[[ INPUT DATA open ]]

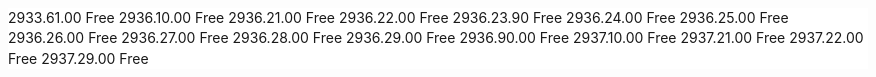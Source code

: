 <td>2933.61.00</td>
<td>Free</td>
</tr>
<tr>
<td>2936.10.00</td>
<td>Free</td>
</tr>
<tr>
<td>2936.21.00</td>
<td>Free</td>
</tr>
<tr>
<td>2936.22.00</td>
<td>Free</td>
</tr>
<tr>
<td>2936.23.90</td>
<td>Free</td>
</tr>
<tr>
<td>2936.24.00</td>
<td>Free</td>
</tr>
<tr>
<td>2936.25.00</td>
<td>Free</td>
</tr>
<tr>
<td>2936.26.00</td>
<td>Free</td>
</tr>
<tr>
<td>2936.27.00</td>
<td>Free</td>
</tr>
<tr>
<td>2936.28.00</td>
<td>Free</td>
</tr>
<tr>
<td>2936.29.00</td>
<td>Free</td>
</tr>
<tr>
<td>2936.90.00</td>
<td>Free</td>
</tr>
<tr>
<td>2937.10.00</td>
<td>Free</td>
</tr>
<tr>
<td>2937.21.00</td>
<td>Free</td>
</tr>
<tr>
<td>2937.22.00</td>
<td>Free</td>
</tr>
<tr>
<td>2937.29.00</td>
<td>Free</td>
</tr>
<tr>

[[ INPUT DATA closed ]]

WHAT THIS TASK INVOLVES: Leave out any pictures, please, and quote only the lines from the top of the data through the line that contains "<td>2937.10.00</td>".

EXPECTED OUTPUT:
Source code

: <td>2933.61.00</td>
<td>Free</td>
</tr>
<tr>
<td>2936.10.00</td>
<td>Free</td>
</tr>
<tr>
<td>2936.21.00</td>
<td>Free</td>
</tr>
<tr>
<td>2936.22.00</td>
<td>Free</td>
</tr>
<tr>
<td>2936.23.90</td>
<td>Free</td>
</tr>
<tr>
<td>2936.24.00</td>
<td>Free</td>
</tr>
<tr>
<td>2936.25.00</td>
<td>Free</td>
</tr>
<tr>
<td>2936.26.00</td>
<td>Free</td>
</tr>
<tr>
<td>2936.27.00</td>
<td>Free</td>
</tr>
<tr>
<td>2936.28.00</td>
<td>Free</td>
</tr>
<tr>
<td>2936.29.00</td>
<td>Free</td>
</tr>
<tr>
<td>2936.90.00</td>
<td>Free</td>
</tr>
<tr>
<td>2937.10.00</td>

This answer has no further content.